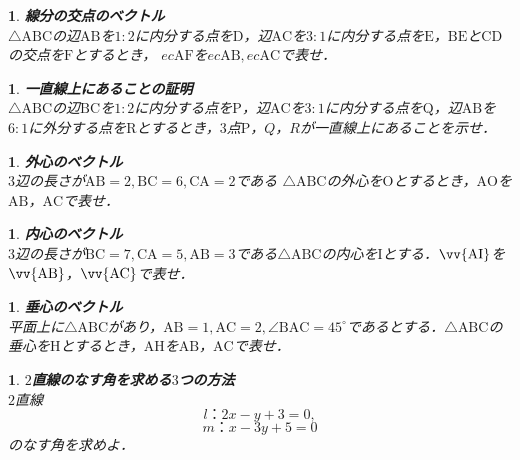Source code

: \documentclass[10pt,
fleqn,
dvipdfmx,
uplatex
]{jsarticle}
\newtheorem{question}[Question]{}
\begin{document}
\begin{question}{\bf\boldmath 線分の交点のベクトル}\\
$\triangle \text{ABC}$の辺$\text{AB}$を$1:2$に内分する点を$\text{D}$，辺$\text{AC}$を$3:1$に内分する点を$\text{E}$，$\text{BE}$と$\text{CD}$の交点を$\text{F}$とするとき，
$ec{\text{AF}}$を$ec{\text{AB}}, ec{\text{AC}}$で表せ．
\end{question}



\begin{question}{\bf\boldmath 一直線上にあることの証明}\\
$\triangle \text{ABC}$の辺$\text{BC}$を$1:2$に内分する点を$\text{P}$，辺$\text{AC}$を$3:1$に内分する点を$\text{Q}$，辺$\text{AB}$を$6:1$に外分する点を$\text{R}$とするとき，$3$点$\text{P}$，$Q$，$R$が一直線上にあることを示せ．
\end{question}



\begin{question}{\bf\boldmath 外心のベクトル}\\
$3$辺の長さが$\text{AB}=2, \text{BC}=6, \text{CA}=2$である
$\triangle \text{ABC}$の外心を$\text{O}$とするとき，$\text{AO}$を$\text{AB}$，$\text{AC}$で表せ．
\end{question}



\begin{question}{\bf\boldmath 内心のベクトル}\\
$3$辺の長さが$\text{BC}=7, \text{CA}=5, \text{AB}=3$である$\triangle \text{ABC}$の内心を$\text{I}$とする．$\vv{\text{AI}}$を$\vv{\text{AB}}$，$\vv{\text{AC}}$で表せ．
\end{question}



\begin{question}{\bf\boldmath 垂心のベクトル}\\
平面上に$\triangle \text{ABC}$があり，$\text{AB}=1, \text{AC}=2, \angle \text{BAC}={45}^\circ$であるとする．$\triangle \text{ABC}$の垂心を$\text{H}$とするとき，$\text{AH}$を$\text{AB}$，$\text{AC}$で表せ．
\end{question}



\begin{question}{\bf\boldmath $2$直線のなす角を求める$3$つの方法}\\
$2$直線
\[l：2x-y+3=0, \]
\[m：x-3y+5=0\]
のなす角を求めよ．
\end{question}
\end{document}
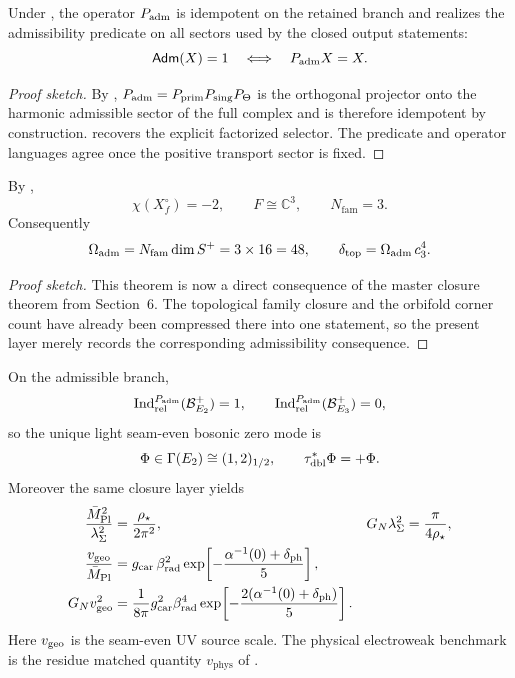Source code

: \begin{theorem}
Under , the
operator $\Padm$ is idempotent on the retained branch and realizes the admissibility predicate
on all sectors used by the closed output statements:
\[
\mathsf{Adm}(X)=1
\quad\Longleftrightarrow\quad
\Padm X = X.
\]
\end{theorem}

\begin{proof}[Proof sketch]
By , $\Padm=\Pprim P_{\mathrm{sing}}P_\Theta$ is the orthogonal projector
onto the harmonic admissible sector of the full complex and is therefore idempotent by
construction.  recovers the explicit factorized
selector. The predicate and operator languages agree once the positive transport sector is fixed.
\end{proof}

\begin{theorem}
By ,
\[
\chi(X_f^\circ)=-2,
\qquad
F\cong\mathbb C^3,
\qquad
N_{\mathrm{fam}}=3.
\]
Consequently
\[
\Oadm=N_{\mathrm{fam}}\dim S^+=3\times 16=48,
\qquad
\deltatop=\Oadm\,\cthree^4.
\]
\end{theorem}

\begin{proof}[Proof sketch]
This theorem is now a direct consequence of the master closure theorem from Section~6. The
topological family closure and the orbifold corner count have already been compressed there
into one statement, so the present layer merely records the corresponding admissibility
consequence.
\end{proof}

\begin{theorem}
On the admissible branch,
\[
\Ind_{\mathrm{rel}}^{\Padm}(\mathcal B_{E_2}^+)=1,
\qquad
\Ind_{\mathrm{rel}}^{\Padm}(\mathcal B_{E_3}^+)=0,
\]
so the unique light seam-even bosonic zero mode is
\[
\Phi\in\Gamma(E_2)\cong(1,2)_{1/2},
\qquad
\taudbl^{\ast}\Phi=+\Phi.
\]
Moreover the same closure layer yields
\[
\begin{aligned}
\frac{\Mpl^2}{\lambda_\Sigma^2}&=\frac{\rho_\star}{2\pi^2},
&
G_N\lambda_\Sigma^2&=\frac{\pi}{4\rho_\star},
\\
\frac{\vgeo}{\Mpl}&=\gcar\,\beta_{\mathrm{rad}}^2
\exp\!\left[-\frac{\alpha^{-1}(0)+\delta_{\mathrm{ph}}}{5}\right],
\\
G_N\vgeo^2&=\frac{1}{8\pi}\gcar^2\beta_{\mathrm{rad}}^4
\exp\!\left[-\frac{2(\alpha^{-1}(0)+\delta_{\mathrm{ph}})}{5}\right].
\end{aligned}
\]
Here $\vgeo$ is the seam-even UV source scale. The physical electroweak benchmark is the residue
matched quantity $v_{\mathrm{phys}}$ of .
\end{theorem}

=== ASSIGNED TASK ===
Please tally the lines of the material that contain the word "even", then give the total alone.

=== TASK ANSWER ===
2